ISLAMABAD: Three mountaineers who went missing on February 5 while attempting K2’s winter summit knew the weather would soon deteriorate even as they were just a few hundred meters from the peak, the co-leader of the winter expedition has said, raising questions about whether the climbers pushed on with their mission despite knowing they did not have enough time to summit, and safely descend, before the weather became unsuitable. 
Pakistan’s Ali Sadpara, Iceland’s John Snorri and Chile’s JP Mohr were last sighted ten days ago, at around 10 am, at what is considered the most difficult part of the climb: the Bottleneck, a steep and narrow gully just 300 meters shy of the 8,611 meter (28,251 ft) high K2.
According to Arnold Coster, the co-leader of the K2 winter expedition for Seven Summit Treks, the three climbers knew they only had a few hours left before their safe weather window closed at noon.
“When we started the summit push, we knew there was a small weather window,” Coster told Arab News in an interview in Islamabad on Saturday. “The weather was supposed to be good up to noon the following day [Friday]. After that, the winds would pick up to 30 kilometers per hour until midnight the same day. So, the possibility was small to summit.”
“THE WINDOW WAS SMALL“
Nestled along the China-Pakistan border, K2 is the world’s second highest peak and its most deadly mountain, with immense skill required to charter its steep slopes, high winds, slick ice and ever-changing weather conditions.

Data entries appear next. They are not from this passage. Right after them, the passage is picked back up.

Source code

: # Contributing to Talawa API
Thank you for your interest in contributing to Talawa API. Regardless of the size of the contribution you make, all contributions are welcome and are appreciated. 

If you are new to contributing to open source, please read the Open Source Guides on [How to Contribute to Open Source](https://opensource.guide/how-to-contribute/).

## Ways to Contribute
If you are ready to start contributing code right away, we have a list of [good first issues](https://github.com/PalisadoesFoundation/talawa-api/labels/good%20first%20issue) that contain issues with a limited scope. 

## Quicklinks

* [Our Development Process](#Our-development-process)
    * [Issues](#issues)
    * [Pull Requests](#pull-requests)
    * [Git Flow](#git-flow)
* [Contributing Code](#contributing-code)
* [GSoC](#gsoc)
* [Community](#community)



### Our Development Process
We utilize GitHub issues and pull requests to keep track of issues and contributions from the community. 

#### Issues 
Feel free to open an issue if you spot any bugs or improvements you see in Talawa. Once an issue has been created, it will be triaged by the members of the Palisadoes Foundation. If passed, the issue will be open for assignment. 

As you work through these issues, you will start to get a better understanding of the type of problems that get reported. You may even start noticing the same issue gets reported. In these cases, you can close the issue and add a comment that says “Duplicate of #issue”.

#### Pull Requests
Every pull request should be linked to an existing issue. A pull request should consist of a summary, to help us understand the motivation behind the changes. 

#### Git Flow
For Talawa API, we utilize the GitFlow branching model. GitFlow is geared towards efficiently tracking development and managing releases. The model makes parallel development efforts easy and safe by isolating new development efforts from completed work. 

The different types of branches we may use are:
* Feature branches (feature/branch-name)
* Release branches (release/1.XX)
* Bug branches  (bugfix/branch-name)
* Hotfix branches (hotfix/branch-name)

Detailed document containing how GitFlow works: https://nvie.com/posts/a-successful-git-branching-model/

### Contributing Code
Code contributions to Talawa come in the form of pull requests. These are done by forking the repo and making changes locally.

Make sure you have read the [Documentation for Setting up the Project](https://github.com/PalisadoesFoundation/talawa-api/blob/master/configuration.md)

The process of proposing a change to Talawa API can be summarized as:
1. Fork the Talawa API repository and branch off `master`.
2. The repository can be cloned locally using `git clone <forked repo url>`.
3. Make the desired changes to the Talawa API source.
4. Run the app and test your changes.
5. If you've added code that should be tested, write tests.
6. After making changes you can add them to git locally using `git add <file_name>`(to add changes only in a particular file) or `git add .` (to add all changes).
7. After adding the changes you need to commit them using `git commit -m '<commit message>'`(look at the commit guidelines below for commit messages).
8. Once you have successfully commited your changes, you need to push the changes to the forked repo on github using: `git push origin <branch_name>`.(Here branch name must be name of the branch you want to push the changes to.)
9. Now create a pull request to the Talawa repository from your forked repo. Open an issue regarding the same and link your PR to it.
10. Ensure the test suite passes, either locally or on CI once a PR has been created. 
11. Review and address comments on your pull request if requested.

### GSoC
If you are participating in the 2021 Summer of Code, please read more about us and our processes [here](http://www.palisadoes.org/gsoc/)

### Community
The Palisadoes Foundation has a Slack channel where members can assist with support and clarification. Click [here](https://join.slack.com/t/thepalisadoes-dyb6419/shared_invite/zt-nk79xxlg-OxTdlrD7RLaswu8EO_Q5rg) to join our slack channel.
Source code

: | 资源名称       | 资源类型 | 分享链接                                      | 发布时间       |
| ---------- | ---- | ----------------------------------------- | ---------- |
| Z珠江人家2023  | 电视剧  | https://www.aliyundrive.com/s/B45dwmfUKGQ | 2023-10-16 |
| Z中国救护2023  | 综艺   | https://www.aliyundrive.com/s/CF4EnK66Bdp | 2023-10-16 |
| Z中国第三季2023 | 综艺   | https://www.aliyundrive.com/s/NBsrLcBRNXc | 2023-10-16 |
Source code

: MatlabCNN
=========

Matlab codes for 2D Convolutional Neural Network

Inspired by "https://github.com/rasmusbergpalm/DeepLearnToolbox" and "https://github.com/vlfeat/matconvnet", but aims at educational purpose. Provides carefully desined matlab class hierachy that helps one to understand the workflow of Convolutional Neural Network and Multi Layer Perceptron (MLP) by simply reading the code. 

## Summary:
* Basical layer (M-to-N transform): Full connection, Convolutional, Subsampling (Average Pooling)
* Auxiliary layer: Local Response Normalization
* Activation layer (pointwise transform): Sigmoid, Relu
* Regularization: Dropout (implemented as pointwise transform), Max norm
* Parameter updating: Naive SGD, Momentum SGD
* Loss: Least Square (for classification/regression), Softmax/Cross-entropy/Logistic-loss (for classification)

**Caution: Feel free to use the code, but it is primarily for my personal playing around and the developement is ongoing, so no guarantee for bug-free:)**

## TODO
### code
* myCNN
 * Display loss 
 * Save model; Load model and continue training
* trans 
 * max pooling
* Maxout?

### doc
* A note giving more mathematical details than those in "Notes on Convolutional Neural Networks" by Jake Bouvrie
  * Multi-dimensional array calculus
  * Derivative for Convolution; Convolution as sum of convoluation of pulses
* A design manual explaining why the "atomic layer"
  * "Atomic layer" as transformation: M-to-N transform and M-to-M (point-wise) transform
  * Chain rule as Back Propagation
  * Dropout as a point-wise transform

Of the 367 people that had completed its ascent by 2018, 86 had died. The Pakistani military is regularly called in to rescue climbers using helicopters, but the weather often makes that difficult.
Earlier in January, a team of 10 Nepali climbers made history by becoming the first to ever scale K2 in winter. Sadpara and his expedition members were making their second attempt at climbing K2 this winter in a season that had already seen three other climbers die in the area.
For two months, Coster and his team co-led by Chhang Dawa Sherpa lived in freezing conditions at the K2 base camp — located at over 5,000 feet on a boulder-strewn landscape blanketed in snow and ice — overseeing the dozens of climbers attempting K2’s winter summit this year. Temperatures at base camp dropped to -35 degrees celsius at night — roughly the temperature at the peak of K2 in the summer. 
On Saturday, after returning to Islamabad at the end of the winter expedition, the alpinists sat drinking coffee at a local hotel, their faces burnt by months under the Himalayan sun.
“When the [Nepali] sherpa team summited we were euphoric because it proved that what we wanted to do was possible,” Coster said. “But we got very quickly reminded that winter is not the same as summer,” he added, speaking about the three missing climbers. 
“It’s -60 [degrees celsius] and with a little bit of wind -60 becomes -90,” he added. “It’s very difficult for humans to cope with these conditions. And thats why... K2 was never climbed in the winter before.”
“SUMMIT FEVER“
The fourth member of the missing climbers’ expedition and the only witness to the climb was Ali Sadpara’s son, Sajid, who had to abort the mission and descend because his oxygen regulator malfunctioned while the team, according to him, was at the Bottleneck.
Earlier, while speaking to the BBC, Sajid said his father, a celebrated mountaineer and high-altitude porter, was emboldened by the success of the Nepalese climbers and wanted a winter summit for Pakistan under his belt because “K2 is our mountain.”
“I assume they continued for the summit push and either they were caught by the cold or they ran out of oxygen and got into trouble on the way down,” Coster said.
But the K2 expedition team’s doctor, Tomas Rotar, a mountaineer himself, said the ultimate responsibility for any climbing failures rested with the climbers.
“We should judge for ourselves if we can go up and down also,” he said. “Not only go up. And I think in this ... is the answer to all your questions — why those guys didn’t come back.”
On the question of ‘summit fever’ — a climber’s compulsion to reach the top at all costs — Rotar said it was hard to speculate because all the climbers were experienced.
“I just know Snorri very well. For me, he was a very reasonable climber. Very experienced. I also think he was maybe a little bit too tired on the summit push because he spent like two whole months already at base camp.”
But he added: “These are all just speculations.”
Sadpara’s manager and close friend Rao Ahmed also said Sadpara was far too experienced to let his passion for the summit overwhelm his judgment, adding that his previous record proved he was capable of turning back in case of danger.
“We look at the climber’s past behavior,” Ahmed told Arab News over the phone from Skardu. “I can quote so many incidents where Ali bhai [brother] would stop just short of summit and come down.”
“According to Sajid, it was a bright, sunny day. It was impossible to take off your goggles,” he continued. “In the afternoon, Sajid said there was some wind, but it was nothing to worry about. The storm didn’t come between 10pm and 12am on Friday.”
Ahmed said he had spoken to Sadpara an hour before the summit attack from Camp 3 and was satisfied that the team was mentally and physically fit. 
But he admitted the weather window to the summit had been very small: “The weather window was in hours, not in days.”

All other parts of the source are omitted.